The Azusa river system was sampled at two sub-regions known as Kamikouchi (upstream) and Matsumoto (downstream) areas that are isolated from each other by four dams (Taishoh, Nagawado, Midono and Inekoki). While we do not know if construction of the dams occurred before or after trout introduction and are not sure if these dams are insurmountable to trout, our assignment and Fst tests clearly pointed out genetic interregional differentiation of the divided populations. Moreover, H-W disequilibrium was detected, if the entire Azusa sample-set was considered as one population, suggesting the presence of genetic substructures. Nevertheless, when calculated for the upper and the lower Azusa assemblage separately, both were found in panmixia. The coherence observed above and below the dams indicates gene flow between the samples within each area and limited or no transfer of genetic variation between the upstream and downstream samples. This suggests that each can be considered a single population.

The Chitose river was also examined at two stations (Mamachi and Montbetsu streams: samples 1 and 2). The Fst value between them is significant (Tab. 5), while they were not assigned to different lineages before K=7 in the one run assignment analysis (Fig. 4) nor before step 5 in the hierarchical assignment analysis (Fig. 5). All these results indicate slight genetic differences and the two stations, physically isolated by damming, cannot be considered as hosting the same population.

The remaining Japanese populations sampled (i.e. without Azusa) seem to stem from a single or several introductions based on genetically very similar material (Figs. 35; Tab. 5), which, taking into account the assumed history of brown trout stocking, is very likely for brown trout from Lake Chuzenji. An exception was the Chuzenji hatchery sample, which differed considerably from the Jigoku sample in fixation index (Fst = 0.29) on the basis of microsatellites, although sharing its only haplotype with the Jigoku (lake) sample. This differentiation can be explained by the fact that the hatchery population has been kept in captivity for more than 30 years without input of any fish from other populations. Its genetic diversity was found to be the lowest in the entire sample-set, even lower than for the fragmented Azusa river samples. This is probably a consequence of a small effective population size (small number of genitors) and selection pressure due to the hatchery environment accompanied by founder effects and random genetic drift. Altogether, this could have specifically shaped the distinct genetic profile of the Chuzenji hatchery population and impoverished its genetic diversity. Interestingly, the pair-wise Fst-values between the hatchery sample and each of the remaining Japanese samples is nevertheless much higher (0.30 < Fst < 0.44) than between the hatchery and lake samples (Fst = 0.29), which implies that the hatchery population originating from the lake has differentiated due to its long-lasting separation.

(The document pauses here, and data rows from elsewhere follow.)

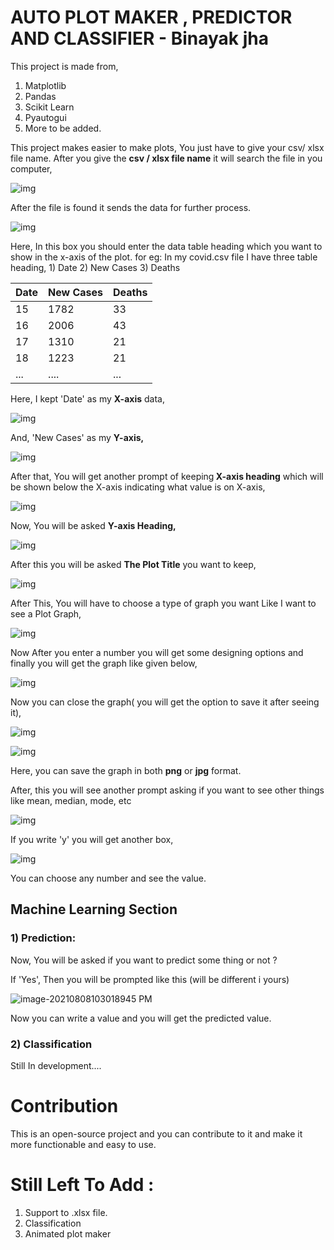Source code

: # AUTO PLOT MAKER , PREDICTOR AND CLASSIFIER - Binayak jha

This project is made from,

1) Matplotlib
2) Pandas
3) Scikit Learn
4) Pyautogui 
5) More to be added.

This project makes easier to make plots, You just have to give your csv/ xlsx file name.
After you give the <b>csv / xlsx file name</b> it will search the file in you computer, 

![img](https://lh3.googleusercontent.com/--Fu8obuSNE4/YQ_707OCF6I/AAAAAAAAB34/Xt9U3QPrrnwf8j70TnnotI040WCC6r0LACLcBGAsYHQ/Screen%2BShot%2B2021-08-08%2Bat%2B9.27.39%2BPM.png)

After the file is found it sends the data for further process.

![img](https://lh3.googleusercontent.com/-QrPcVOCDsI8/YQ_8cSA-JiI/AAAAAAAAB4A/c-zLjhulxAcxmbRQGyp6EymF9Py6xiB2QCLcBGAsYHQ/image.png)

Here, In this box you should enter the data table heading which you want to show in the x-axis of the plot. for eg: In my covid.csv file I have three table heading, 1) Date 2) New Cases 3) Deaths

| Date | New Cases | Deaths |
| ---- | --------- | ------ |
| 15   | 1782      | 33     |
| 16   | 2006      | 43     |
| 17   | 1310      | 21     |
| 18   | 1223      | 21     |
| ...  | ....      | ...    |



Here, I kept 'Date' as my <b>X-axis</b> data,

![img](https://lh3.googleusercontent.com/-pCpgg-oRnjk/YRAELCcUr-I/AAAAAAAAB4I/7UQdo54GLsUShOCwNeGNxv3o5ZPhYiUfgCLcBGAsYHQ/image.png)

And, 'New Cases' as my <b>Y-axis,</b>

![img](https://lh3.googleusercontent.com/-v-mgYbTcNqE/YRAEkPSvjjI/AAAAAAAAB4Q/p6bB4ZOwMiMKAFNOMfPlsZXcyURe8iRIwCLcBGAsYHQ/image.png)

After that, You will get another prompt of keeping<b> X-axis heading</b> which will be shown below the X-axis indicating what value is on X-axis,

![img](https://lh3.googleusercontent.com/-ZLUsCBQCjYo/YRAFCtloHxI/AAAAAAAAB4Y/RVBINj4z7wcV5Aqx5MAhReUat2XTWekigCLcBGAsYHQ/image.png)

Now, You will be asked <b>Y-axis Heading,</b>

![img](https://lh3.googleusercontent.com/-AIctsUd0JkI/YRAFS-Dn3NI/AAAAAAAAB4g/-6vcWb2cabMnZtSnddWJoaWW2q6Mj0rMQCLcBGAsYHQ/image.png)

After this you will be asked <b>The Plot Title</b> you want to keep,

![img](https://lh3.googleusercontent.com/-1e45B5inYQA/YRAFqh2vxTI/AAAAAAAAB4o/p-1U40L3eFQN495LtEaSZL_lb9sAhdrbACLcBGAsYHQ/image.png)

After This, You will have to choose a type of graph you want Like I want to see a Plot Graph,

![img](https://lh3.googleusercontent.com/-sbY8xjW6zqY/YRAGBftGMGI/AAAAAAAAB4w/OPoaIKQU7ecamulrhoO_luGoKavqMzkagCLcBGAsYHQ/image.png)

Now After you enter a number you will get some designing options and finally you will get the graph like given below,

![img](https://lh3.googleusercontent.com/-j6EJGnKzTr8/YRAHMqrJz3I/AAAAAAAAB5E/QrfHubOkzswE6HlEBVujRjfD3V1U2pz5gCLcBGAsYHQ/image.png)

Now you can close the graph( you will get the option to save it after seeing it),

![img](https://lh3.googleusercontent.com/-F6dEyOzcY5c/YRAGdoBll3I/AAAAAAAAB44/r2DbuJ0m8cAvZCW1ZrDBL44yJYHwnV33gCLcBGAsYHQ/image.png)

![img](https://lh3.googleusercontent.com/-DypjeRbGJTs/YRAGjlFJ-GI/AAAAAAAAB48/r_V_Jm60R5wGYLu_m1Obm4hrgbKL0ei1gCLcBGAsYHQ/image.png)

Here, you can save the graph in both <b>png</b> or <b>jpg</b> format.

After, this you will see another prompt asking if you want to see other things like mean, median, mode, etc

![img](https://lh3.googleusercontent.com/-w8thIExW8VM/YRAIoFOtUHI/AAAAAAAAB5M/DDBP1yk67XEr3QcSy5wWu7P3OAq4oYPUQCLcBGAsYHQ/image.png) 

If you write 'y' you will get another box,

![img](https://lh3.googleusercontent.com/-78ydmTy0xGo/YRAI5T7xzoI/AAAAAAAAB5U/zdJ7rfUwq5sWi0XLDtrWCJSpPOTQ-kfAQCLcBGAsYHQ/image.png)

You can choose any number and see the value.

## Machine Learning Section

### 1) Prediction:

Now, You will be asked if you want to predict some thing or not ?

If 'Yes', Then you will be prompted like this (will be different i yours)

![image-20210808103018945 PM](https://lh3.googleusercontent.com/-H4kuXzwzjIE/YRAJ9GpVlII/AAAAAAAAB5c/6GlMck6mbfkrvSI4JrSuQ4AFpRDPrluJwCLcBGAsYHQ/image.png)

Now you can write a value and you will get the predicted value.

### 2) Classification

Still In development....



# Contribution

This is an open-source project and you can contribute to it and make it more functionable and easy to use. 



# Still Left To Add :

1) Support to .xlsx file.
2) Classification
3) Animated plot maker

According to the records on brown trout imports to Japan, a French source was assumed to be involved. Using FCA, genetic proximity of most Japanese populations with individuals from French hatcheries was implied at first sight (Fig. 3A). This was supported with the very low Fst value 0.09 between the Lake Chuzenji and Cauterets hatchery samples suggesting a French origin of part of current Japanese populations as possible. However, more in-depth multidimensional analysis (Fig. 3B) revealed that the individuals from French hatcheries are actually rather separated from all the Japanese samples, suggesting that these Japanese populations are not of French origin, even though the Nagano Prefecture (mid part of Honshu island) is known to have been stocked with a brown trout strain shipped over by a French private company (Maruyama et al., 1987). Moreover, the Azusa river and Chuzenji hatchery samples appeared to be genetically very distinct from modern hatchery individuals, and so, as argued above, their source should probably be connected with early introduction from the USA. However, it should not be neglected that the genetic profile of microsatellites characterizing trout in modern French hatcheries could differ from that of fish imported from France, whose origin is not known. For more precise identification of the origin of Japanese trout, additional out-groups from the Atlantic basin should be included.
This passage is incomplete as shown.